> [Work required]:
For the listing below, print exactly the lines from the line with "Scene – Final Project" to the line with "leigh-sena/leigh-sena is a", both included, and nothing beyond them.

> [Data provided]:

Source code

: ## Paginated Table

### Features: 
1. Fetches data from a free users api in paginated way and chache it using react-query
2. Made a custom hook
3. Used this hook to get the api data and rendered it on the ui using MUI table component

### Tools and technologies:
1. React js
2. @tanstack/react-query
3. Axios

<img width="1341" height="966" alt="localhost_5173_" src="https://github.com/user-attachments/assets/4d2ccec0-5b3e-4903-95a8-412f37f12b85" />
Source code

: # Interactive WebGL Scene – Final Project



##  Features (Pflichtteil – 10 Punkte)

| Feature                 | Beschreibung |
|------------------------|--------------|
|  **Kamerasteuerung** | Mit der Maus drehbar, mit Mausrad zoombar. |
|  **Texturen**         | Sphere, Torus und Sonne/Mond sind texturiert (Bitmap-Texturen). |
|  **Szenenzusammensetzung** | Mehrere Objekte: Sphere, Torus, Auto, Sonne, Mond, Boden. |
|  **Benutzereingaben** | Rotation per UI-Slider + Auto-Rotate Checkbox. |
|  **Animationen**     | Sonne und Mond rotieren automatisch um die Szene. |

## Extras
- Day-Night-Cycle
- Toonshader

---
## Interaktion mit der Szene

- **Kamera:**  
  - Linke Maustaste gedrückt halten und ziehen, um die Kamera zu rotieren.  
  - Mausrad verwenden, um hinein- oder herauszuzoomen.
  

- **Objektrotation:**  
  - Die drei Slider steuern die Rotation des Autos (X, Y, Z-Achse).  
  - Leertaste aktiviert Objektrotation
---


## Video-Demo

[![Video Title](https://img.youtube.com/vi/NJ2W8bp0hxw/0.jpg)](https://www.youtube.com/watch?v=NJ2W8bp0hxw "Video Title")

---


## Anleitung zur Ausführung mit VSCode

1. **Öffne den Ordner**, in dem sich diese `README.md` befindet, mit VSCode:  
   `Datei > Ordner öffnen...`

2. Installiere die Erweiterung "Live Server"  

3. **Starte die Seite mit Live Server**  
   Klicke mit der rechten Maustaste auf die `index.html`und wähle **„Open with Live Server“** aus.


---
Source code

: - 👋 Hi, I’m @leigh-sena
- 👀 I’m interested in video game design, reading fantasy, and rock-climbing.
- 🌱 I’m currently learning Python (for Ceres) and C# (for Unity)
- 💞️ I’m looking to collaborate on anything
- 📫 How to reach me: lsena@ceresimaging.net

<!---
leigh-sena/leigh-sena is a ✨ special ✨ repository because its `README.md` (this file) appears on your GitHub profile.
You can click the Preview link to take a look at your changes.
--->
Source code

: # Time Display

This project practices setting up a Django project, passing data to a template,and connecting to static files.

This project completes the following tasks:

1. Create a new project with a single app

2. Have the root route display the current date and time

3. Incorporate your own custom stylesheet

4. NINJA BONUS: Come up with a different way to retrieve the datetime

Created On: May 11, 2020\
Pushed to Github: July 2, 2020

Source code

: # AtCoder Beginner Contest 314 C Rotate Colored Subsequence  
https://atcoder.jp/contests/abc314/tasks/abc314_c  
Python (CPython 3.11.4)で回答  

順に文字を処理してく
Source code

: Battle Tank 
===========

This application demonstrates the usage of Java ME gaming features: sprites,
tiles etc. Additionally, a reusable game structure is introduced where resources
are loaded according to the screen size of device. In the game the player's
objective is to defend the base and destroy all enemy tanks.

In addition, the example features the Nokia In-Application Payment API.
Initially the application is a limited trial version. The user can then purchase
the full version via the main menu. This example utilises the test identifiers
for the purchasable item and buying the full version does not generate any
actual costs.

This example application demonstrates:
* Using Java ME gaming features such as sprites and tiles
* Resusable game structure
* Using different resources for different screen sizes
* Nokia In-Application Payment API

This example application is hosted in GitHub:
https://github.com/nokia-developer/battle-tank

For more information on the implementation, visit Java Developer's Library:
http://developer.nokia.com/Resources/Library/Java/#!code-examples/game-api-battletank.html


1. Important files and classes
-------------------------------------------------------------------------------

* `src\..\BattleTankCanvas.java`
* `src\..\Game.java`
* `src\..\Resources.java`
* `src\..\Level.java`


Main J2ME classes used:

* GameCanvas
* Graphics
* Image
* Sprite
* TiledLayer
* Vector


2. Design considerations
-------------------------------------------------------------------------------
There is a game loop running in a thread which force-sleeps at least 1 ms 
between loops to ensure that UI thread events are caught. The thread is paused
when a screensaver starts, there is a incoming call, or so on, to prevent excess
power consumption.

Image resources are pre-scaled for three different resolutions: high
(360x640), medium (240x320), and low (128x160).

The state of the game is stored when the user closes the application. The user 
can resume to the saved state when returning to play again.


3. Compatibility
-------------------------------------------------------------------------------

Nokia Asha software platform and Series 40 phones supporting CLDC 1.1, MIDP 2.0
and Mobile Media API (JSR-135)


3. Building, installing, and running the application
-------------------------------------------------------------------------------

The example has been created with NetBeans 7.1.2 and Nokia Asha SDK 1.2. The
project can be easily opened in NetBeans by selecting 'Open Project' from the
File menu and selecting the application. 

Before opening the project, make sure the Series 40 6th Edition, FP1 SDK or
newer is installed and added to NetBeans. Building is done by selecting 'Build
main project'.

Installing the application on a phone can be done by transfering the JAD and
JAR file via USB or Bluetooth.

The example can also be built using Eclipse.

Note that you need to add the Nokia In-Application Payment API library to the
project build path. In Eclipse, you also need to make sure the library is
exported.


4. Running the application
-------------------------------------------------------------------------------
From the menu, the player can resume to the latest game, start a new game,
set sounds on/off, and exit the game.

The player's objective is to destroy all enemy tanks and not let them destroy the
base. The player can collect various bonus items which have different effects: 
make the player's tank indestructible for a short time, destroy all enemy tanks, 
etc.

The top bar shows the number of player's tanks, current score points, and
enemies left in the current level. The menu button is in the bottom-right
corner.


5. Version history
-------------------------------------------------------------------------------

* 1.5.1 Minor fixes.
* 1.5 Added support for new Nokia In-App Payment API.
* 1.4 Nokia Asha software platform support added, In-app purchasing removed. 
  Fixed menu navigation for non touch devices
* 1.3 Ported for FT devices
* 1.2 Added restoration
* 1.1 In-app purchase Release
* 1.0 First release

---

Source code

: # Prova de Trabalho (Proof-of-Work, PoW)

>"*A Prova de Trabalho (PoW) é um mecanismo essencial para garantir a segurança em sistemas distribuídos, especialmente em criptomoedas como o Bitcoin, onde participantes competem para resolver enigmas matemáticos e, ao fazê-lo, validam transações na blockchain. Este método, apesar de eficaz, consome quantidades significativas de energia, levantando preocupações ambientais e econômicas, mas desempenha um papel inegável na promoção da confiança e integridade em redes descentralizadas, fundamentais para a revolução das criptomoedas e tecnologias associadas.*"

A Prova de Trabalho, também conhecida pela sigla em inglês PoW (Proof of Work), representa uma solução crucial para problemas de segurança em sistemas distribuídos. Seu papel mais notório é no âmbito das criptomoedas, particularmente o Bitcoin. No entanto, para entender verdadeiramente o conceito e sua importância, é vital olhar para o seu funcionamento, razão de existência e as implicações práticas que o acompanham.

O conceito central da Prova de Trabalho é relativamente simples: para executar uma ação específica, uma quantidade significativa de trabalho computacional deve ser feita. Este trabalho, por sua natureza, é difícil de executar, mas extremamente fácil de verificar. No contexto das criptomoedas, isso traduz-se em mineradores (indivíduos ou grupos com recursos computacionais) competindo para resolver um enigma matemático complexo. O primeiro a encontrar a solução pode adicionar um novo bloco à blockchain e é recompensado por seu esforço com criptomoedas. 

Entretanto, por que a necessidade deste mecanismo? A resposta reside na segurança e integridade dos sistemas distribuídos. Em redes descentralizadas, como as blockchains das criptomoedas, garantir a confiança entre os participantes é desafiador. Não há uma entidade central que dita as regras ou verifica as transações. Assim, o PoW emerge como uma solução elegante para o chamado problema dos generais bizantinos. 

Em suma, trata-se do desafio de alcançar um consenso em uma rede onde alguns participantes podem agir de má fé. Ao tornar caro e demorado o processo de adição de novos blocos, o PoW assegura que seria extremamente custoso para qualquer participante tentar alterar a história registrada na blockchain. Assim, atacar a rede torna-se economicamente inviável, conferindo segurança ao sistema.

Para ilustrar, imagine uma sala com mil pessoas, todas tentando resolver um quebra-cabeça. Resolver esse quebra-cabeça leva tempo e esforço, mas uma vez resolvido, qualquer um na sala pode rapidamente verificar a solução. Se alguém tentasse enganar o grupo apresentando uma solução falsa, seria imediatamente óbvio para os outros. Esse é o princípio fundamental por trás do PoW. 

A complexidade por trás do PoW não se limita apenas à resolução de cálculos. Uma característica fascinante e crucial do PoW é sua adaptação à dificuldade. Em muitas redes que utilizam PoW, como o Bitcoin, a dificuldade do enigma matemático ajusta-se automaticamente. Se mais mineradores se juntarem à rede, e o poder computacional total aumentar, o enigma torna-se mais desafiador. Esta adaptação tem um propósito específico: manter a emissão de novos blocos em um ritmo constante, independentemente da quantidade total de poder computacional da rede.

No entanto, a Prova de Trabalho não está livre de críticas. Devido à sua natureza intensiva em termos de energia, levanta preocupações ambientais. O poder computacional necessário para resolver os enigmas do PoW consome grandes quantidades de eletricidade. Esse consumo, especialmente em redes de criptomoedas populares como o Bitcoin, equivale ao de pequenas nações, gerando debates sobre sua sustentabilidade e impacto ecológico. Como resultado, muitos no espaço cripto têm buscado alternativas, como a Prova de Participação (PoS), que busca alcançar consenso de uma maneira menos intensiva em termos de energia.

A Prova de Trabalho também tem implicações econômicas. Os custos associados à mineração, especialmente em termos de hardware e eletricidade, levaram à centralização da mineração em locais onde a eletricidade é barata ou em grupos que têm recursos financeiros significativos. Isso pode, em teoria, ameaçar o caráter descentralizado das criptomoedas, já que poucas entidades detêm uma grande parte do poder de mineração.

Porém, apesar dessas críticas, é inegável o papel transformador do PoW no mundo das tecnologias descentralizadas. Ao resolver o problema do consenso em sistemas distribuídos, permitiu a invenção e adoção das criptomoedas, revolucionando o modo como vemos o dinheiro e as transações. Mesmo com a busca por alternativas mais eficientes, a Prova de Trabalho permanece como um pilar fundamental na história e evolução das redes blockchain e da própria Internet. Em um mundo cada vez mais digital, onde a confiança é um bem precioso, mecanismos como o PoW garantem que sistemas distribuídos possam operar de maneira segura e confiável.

> [The completed task]:
: # Interactive WebGL Scene – Final Project



##  Features (Pflichtteil – 10 Punkte)

| Feature                 | Beschreibung |
|------------------------|--------------|
|  **Kamerasteuerung** | Mit der Maus drehbar, mit Mausrad zoombar. |
|  **Texturen**         | Sphere, Torus und Sonne/Mond sind texturiert (Bitmap-Texturen). |
|  **Szenenzusammensetzung** | Mehrere Objekte: Sphere, Torus, Auto, Sonne, Mond, Boden. |
|  **Benutzereingaben** | Rotation per UI-Slider + Auto-Rotate Checkbox. |
|  **Animationen**     | Sonne und Mond rotieren automatisch um die Szene. |

## Extras
- Day-Night-Cycle
- Toonshader

---
## Interaktion mit der Szene

- **Kamera:**  
  - Linke Maustaste gedrückt halten und ziehen, um die Kamera zu rotieren.  
  - Mausrad verwenden, um hinein- oder herauszuzoomen.
  

- **Objektrotation:**  
  - Die drei Slider steuern die Rotation des Autos (X, Y, Z-Achse).  
  - Leertaste aktiviert Objektrotation
---


## Video-Demo

[![Video Title](https://img.youtube.com/vi/NJ2W8bp0hxw/0.jpg)](https://www.youtube.com/watch?v=NJ2W8bp0hxw "Video Title")

---


## Anleitung zur Ausführung mit VSCode

1. **Öffne den Ordner**, in dem sich diese `README.md` befindet, mit VSCode:  
   `Datei > Ordner öffnen...`

2. Installiere die Erweiterung "Live Server"  

3. **Starte die Seite mit Live Server**  
   Klicke mit der rechten Maustaste auf die `index.html`und wähle **„Open with Live Server“** aus.


---
Source code

: - 👋 Hi, I’m @leigh-sena
- 👀 I’m interested in video game design, reading fantasy, and rock-climbing.
- 🌱 I’m currently learning Python (for Ceres) and C# (for Unity)
- 💞️ I’m looking to collaborate on anything
- 📫 How to reach me: lsena@ceresimaging.net

<!---
leigh-sena/leigh-sena is a ✨ special ✨ repository because its `README.md` (this file) appears on your GitHub profile.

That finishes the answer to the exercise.